**WHAT IS EXPECTED**
Pictures stay out; everything else in the records below is to be repeated exactly.
***
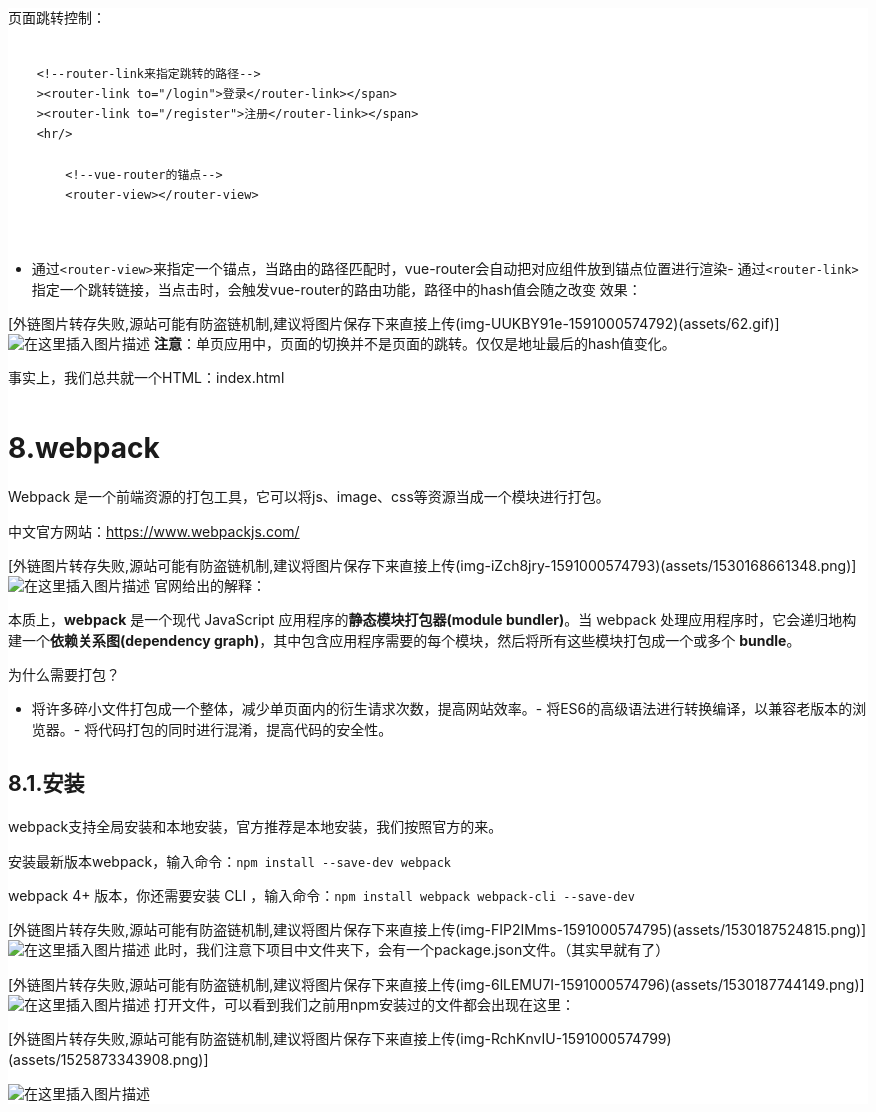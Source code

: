 页面跳转控制：

```

    <!--router-link来指定跳转的路径-->
    ><router-link to="/login">登录</router-link></span>
    ><router-link to="/register">注册</router-link></span>
    <hr/>
    
        <!--vue-router的锚点-->
        <router-view></router-view>
    


```
- 通过`<router-view>`来指定一个锚点，当路由的路径匹配时，vue-router会自动把对应组件放到锚点位置进行渲染- 通过`<router-link>`指定一个跳转链接，当点击时，会触发vue-router的路由功能，路径中的hash值会随之改变
效果：

[外链图片转存失败,源站可能有防盗链机制,建议将图片保存下来直接上传(img-UUKBY91e-1591000574792)(assets/62.gif)] <img src="https://img-blog.csdnimg.cn/2020060321493856.png?x-oss-process=image/watermark,type_ZmFuZ3poZW5naGVpdGk,shadow_10,text_aHR0cHM6Ly9ibG9nLmNzZG4ubmV0L3FxXzQzMDYxMjkw,size_16,color_FFFFFF,t_70" alt="在这里插入图片描述"/> **注意**：单页应用中，页面的切换并不是页面的跳转。仅仅是地址最后的hash值变化。

事实上，我们总共就一个HTML：index.html

# 8.webpack

Webpack 是一个前端资源的打包工具，它可以将js、image、css等资源当成一个模块进行打包。

中文官方网站：https://www.webpackjs.com/

[外链图片转存失败,源站可能有防盗链机制,建议将图片保存下来直接上传(img-iZch8jry-1591000574793)(assets/1530168661348.png)] <img src="https://img-blog.csdnimg.cn/20200603215003120.png?x-oss-process=image/watermark,type_ZmFuZ3poZW5naGVpdGk,shadow_10,text_aHR0cHM6Ly9ibG9nLmNzZG4ubmV0L3FxXzQzMDYxMjkw,size_16,color_FFFFFF,t_70" alt="在这里插入图片描述"/> 官网给出的解释：

>  
 本质上，**webpack** 是一个现代 JavaScript 应用程序的**静态模块打包器(module bundler)**。当 webpack 处理应用程序时，它会递归地构建一个**依赖关系图(dependency graph)**，其中包含应用程序需要的每个模块，然后将所有这些模块打包成一个或多个 **bundle**。 


为什么需要打包？
- 将许多碎小文件打包成一个整体，减少单页面内的衍生请求次数，提高网站效率。- 将ES6的高级语法进行转换编译，以兼容老版本的浏览器。- 将代码打包的同时进行混淆，提高代码的安全性。
## 8.1.安装

webpack支持全局安装和本地安装，官方推荐是本地安装，我们按照官方的来。

安装最新版本webpack，输入命令：`npm install --save-dev webpack`

webpack 4+ 版本，你还需要安装 CLI ，输入命令：`npm install webpack webpack-cli --save-dev`

[外链图片转存失败,源站可能有防盗链机制,建议将图片保存下来直接上传(img-FIP2IMms-1591000574795)(assets/1530187524815.png)] <img src="https://img-blog.csdnimg.cn/20200603215037583.png?x-oss-process=image/watermark,type_ZmFuZ3poZW5naGVpdGk,shadow_10,text_aHR0cHM6Ly9ibG9nLmNzZG4ubmV0L3FxXzQzMDYxMjkw,size_16,color_FFFFFF,t_70" alt="在这里插入图片描述"/> 此时，我们注意下项目中文件夹下，会有一个package.json文件。（其实早就有了）

[外链图片转存失败,源站可能有防盗链机制,建议将图片保存下来直接上传(img-6lLEMU7I-1591000574796)(assets/1530187744149.png)] <img src="https://img-blog.csdnimg.cn/20200603215059443.png?x-oss-process=image/watermark,type_ZmFuZ3poZW5naGVpdGk,shadow_10,text_aHR0cHM6Ly9ibG9nLmNzZG4ubmV0L3FxXzQzMDYxMjkw,size_16,color_FFFFFF,t_70" alt="在这里插入图片描述"/> 打开文件，可以看到我们之前用npm安装过的文件都会出现在这里：

[外链图片转存失败,源站可能有防盗链机制,建议将图片保存下来直接上传(img-RchKnvIU-1591000574799)(assets/1525873343908.png)]

<img src="https://img-blog.csdnimg.cn/20200603215125471.png?x-oss-process=image/watermark,type_ZmFuZ3poZW5naGVpdGk,shadow_10,text_aHR0cHM6Ly9ibG9nLmNzZG4ubmV0L3FxXzQzMDYxMjkw,size_16,color_FFFFFF,t_70" alt="在这里插入图片描述"/>
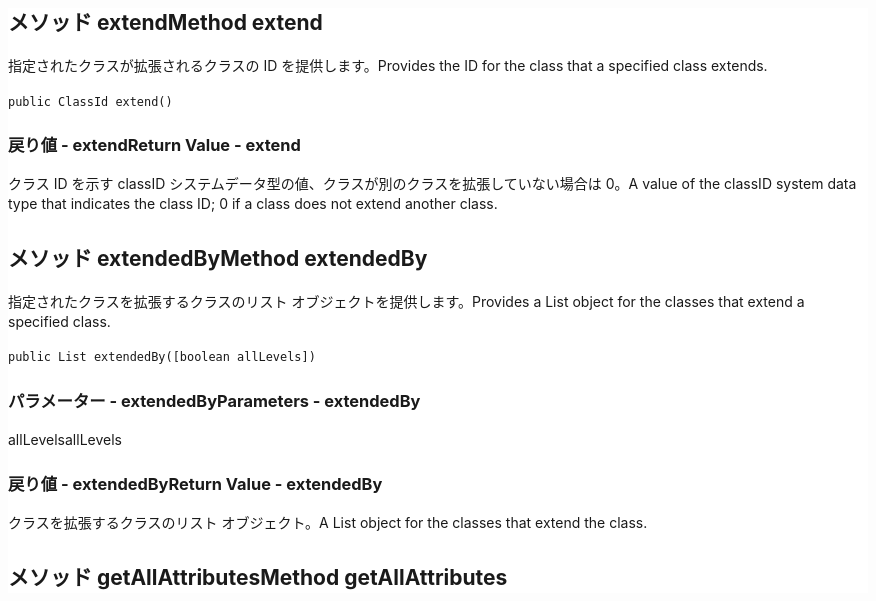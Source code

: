 
## <a name="method-extend"></a><span data-ttu-id="bcd22-190">メソッド extend</span><span class="sxs-lookup"><span data-stu-id="bcd22-190">Method extend</span></span>

<span data-ttu-id="bcd22-191">指定されたクラスが拡張されるクラスの ID を提供します。</span><span class="sxs-lookup"><span data-stu-id="bcd22-191">Provides the ID for the class that a specified class extends.</span></span>

```xpp
public ClassId extend()
```

### <a name="return-value---extend"></a><span data-ttu-id="bcd22-192">戻り値 - extend</span><span class="sxs-lookup"><span data-stu-id="bcd22-192">Return Value - extend</span></span>

<span data-ttu-id="bcd22-193">クラス ID を示す classID システムデータ型の値、クラスが別のクラスを拡張していない場合は 0。</span><span class="sxs-lookup"><span data-stu-id="bcd22-193">A value of the classID system data type that indicates the class ID; 0 if a class does not extend another class.</span></span>

## <a name="method-extendedby"></a><span data-ttu-id="bcd22-194">メソッド extendedBy</span><span class="sxs-lookup"><span data-stu-id="bcd22-194">Method extendedBy</span></span>

<span data-ttu-id="bcd22-195">指定されたクラスを拡張するクラスのリスト オブジェクトを提供します。</span><span class="sxs-lookup"><span data-stu-id="bcd22-195">Provides a List object for the classes that extend a specified class.</span></span>

```xpp
public List extendedBy([boolean allLevels])
```

### <a name="parameters---extendedby"></a><span data-ttu-id="bcd22-196">パラメーター - extendedBy</span><span class="sxs-lookup"><span data-stu-id="bcd22-196">Parameters - extendedBy</span></span>

<span data-ttu-id="bcd22-197">allLevels</span><span class="sxs-lookup"><span data-stu-id="bcd22-197">allLevels</span></span>  

### <a name="return-value---extendedby"></a><span data-ttu-id="bcd22-198">戻り値 - extendedBy</span><span class="sxs-lookup"><span data-stu-id="bcd22-198">Return Value - extendedBy</span></span>

<span data-ttu-id="bcd22-199">クラスを拡張するクラスのリスト オブジェクト。</span><span class="sxs-lookup"><span data-stu-id="bcd22-199">A List object for the classes that extend the class.</span></span>

## <a name="method-getallattributes"></a><span data-ttu-id="bcd22-200">メソッド getAllAttributes</span><span class="sxs-lookup"><span data-stu-id="bcd22-200">Method getAllAttributes</span></span>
***
**SOLUTION TO THIS TASK**
Source code

: 页面跳转控制：

```

    <!--router-link来指定跳转的路径-->
    ><router-link to="/login">登录</router-link></span>
    ><router-link to="/register">注册</router-link></span>
    <hr/>
    
        <!--vue-router的锚点-->
        <router-view></router-view>
    


```
- 通过`<router-view>`来指定一个锚点，当路由的路径匹配时，vue-router会自动把对应组件放到锚点位置进行渲染- 通过`<router-link>`指定一个跳转链接，当点击时，会触发vue-router的路由功能，路径中的hash值会随之改变
效果：

[外链图片转存失败,源站可能有防盗链机制,建议将图片保存下来直接上传(img-UUKBY91e-1591000574792)(assets/62.gif)] <img src="https://img-blog.csdnimg.cn/2020060321493856.png?x-oss-process=image/watermark,type_ZmFuZ3poZW5naGVpdGk,shadow_10,text_aHR0cHM6Ly9ibG9nLmNzZG4ubmV0L3FxXzQzMDYxMjkw,size_16,color_FFFFFF,t_70" alt="在这里插入图片描述"/> **注意**：单页应用中，页面的切换并不是页面的跳转。仅仅是地址最后的hash值变化。

事实上，我们总共就一个HTML：index.html

# 8.webpack

Webpack 是一个前端资源的打包工具，它可以将js、image、css等资源当成一个模块进行打包。

中文官方网站：https://www.webpackjs.com/

[外链图片转存失败,源站可能有防盗链机制,建议将图片保存下来直接上传(img-iZch8jry-1591000574793)(assets/1530168661348.png)] <img src="https://img-blog.csdnimg.cn/20200603215003120.png?x-oss-process=image/watermark,type_ZmFuZ3poZW5naGVpdGk,shadow_10,text_aHR0cHM6Ly9ibG9nLmNzZG4ubmV0L3FxXzQzMDYxMjkw,size_16,color_FFFFFF,t_70" alt="在这里插入图片描述"/> 官网给出的解释：

>  
 本质上，**webpack** 是一个现代 JavaScript 应用程序的**静态模块打包器(module bundler)**。当 webpack 处理应用程序时，它会递归地构建一个**依赖关系图(dependency graph)**，其中包含应用程序需要的每个模块，然后将所有这些模块打包成一个或多个 **bundle**。 


为什么需要打包？
- 将许多碎小文件打包成一个整体，减少单页面内的衍生请求次数，提高网站效率。- 将ES6的高级语法进行转换编译，以兼容老版本的浏览器。- 将代码打包的同时进行混淆，提高代码的安全性。
## 8.1.安装

webpack支持全局安装和本地安装，官方推荐是本地安装，我们按照官方的来。

安装最新版本webpack，输入命令：`npm install --save-dev webpack`

webpack 4+ 版本，你还需要安装 CLI ，输入命令：`npm install webpack webpack-cli --save-dev`

[外链图片转存失败,源站可能有防盗链机制,建议将图片保存下来直接上传(img-FIP2IMms-1591000574795)(assets/1530187524815.png)] <img src="https://img-blog.csdnimg.cn/20200603215037583.png?x-oss-process=image/watermark,type_ZmFuZ3poZW5naGVpdGk,shadow_10,text_aHR0cHM6Ly9ibG9nLmNzZG4ubmV0L3FxXzQzMDYxMjkw,size_16,color_FFFFFF,t_70" alt="在这里插入图片描述"/> 此时，我们注意下项目中文件夹下，会有一个package.json文件。（其实早就有了）

[外链图片转存失败,源站可能有防盗链机制,建议将图片保存下来直接上传(img-6lLEMU7I-1591000574796)(assets/1530187744149.png)] <img src="https://img-blog.csdnimg.cn/20200603215059443.png?x-oss-process=image/watermark,type_ZmFuZ3poZW5naGVpdGk,shadow_10,text_aHR0cHM6Ly9ibG9nLmNzZG4ubmV0L3FxXzQzMDYxMjkw,size_16,color_FFFFFF,t_70" alt="在这里插入图片描述"/> 打开文件，可以看到我们之前用npm安装过的文件都会出现在这里：

[外链图片转存失败,源站可能有防盗链机制,建议将图片保存下来直接上传(img-RchKnvIU-1591000574799)(assets/1525873343908.png)]

<img src="https://img-blog.csdnimg.cn/20200603215125471.png?x-oss-process=image/watermark,type_ZmFuZ3poZW5naGVpdGk,shadow_10,text_aHR0cHM6Ly9ibG9nLmNzZG4ubmV0L3FxXzQzMDYxMjkw,size_16,color_FFFFFF,t_70" alt="在这里插入图片描述"/>
Source code

: 
## <a name="method-extend"></a><span data-ttu-id="bcd22-190">メソッド extend</span><span class="sxs-lookup"><span data-stu-id="bcd22-190">Method extend</span></span>

<span data-ttu-id="bcd22-191">指定されたクラスが拡張されるクラスの ID を提供します。</span><span class="sxs-lookup"><span data-stu-id="bcd22-191">Provides the ID for the class that a specified class extends.</span></span>

```xpp
public ClassId extend()
```

### <a name="return-value---extend"></a><span data-ttu-id="bcd22-192">戻り値 - extend</span><span class="sxs-lookup"><span data-stu-id="bcd22-192">Return Value - extend</span></span>

<span data-ttu-id="bcd22-193">クラス ID を示す classID システムデータ型の値、クラスが別のクラスを拡張していない場合は 0。</span><span class="sxs-lookup"><span data-stu-id="bcd22-193">A value of the classID system data type that indicates the class ID; 0 if a class does not extend another class.</span></span>

## <a name="method-extendedby"></a><span data-ttu-id="bcd22-194">メソッド extendedBy</span><span class="sxs-lookup"><span data-stu-id="bcd22-194">Method extendedBy</span></span>

<span data-ttu-id="bcd22-195">指定されたクラスを拡張するクラスのリスト オブジェクトを提供します。</span><span class="sxs-lookup"><span data-stu-id="bcd22-195">Provides a List object for the classes that extend a specified class.</span></span>

```xpp
public List extendedBy([boolean allLevels])
```

### <a name="parameters---extendedby"></a><span data-ttu-id="bcd22-196">パラメーター - extendedBy</span><span class="sxs-lookup"><span data-stu-id="bcd22-196">Parameters - extendedBy</span></span>

<span data-ttu-id="bcd22-197">allLevels</span><span class="sxs-lookup"><span data-stu-id="bcd22-197">allLevels</span></span>  

### <a name="return-value---extendedby"></a><span data-ttu-id="bcd22-198">戻り値 - extendedBy</span><span class="sxs-lookup"><span data-stu-id="bcd22-198">Return Value - extendedBy</span></span>

<span data-ttu-id="bcd22-199">クラスを拡張するクラスのリスト オブジェクト。</span><span class="sxs-lookup"><span data-stu-id="bcd22-199">A List object for the classes that extend the class.</span></span>

## <a name="method-getallattributes"></a><span data-ttu-id="bcd22-200">メソッド getAllAttributes</span><span class="sxs-lookup"><span data-stu-id="bcd22-200">Method getAllAttributes</span></span>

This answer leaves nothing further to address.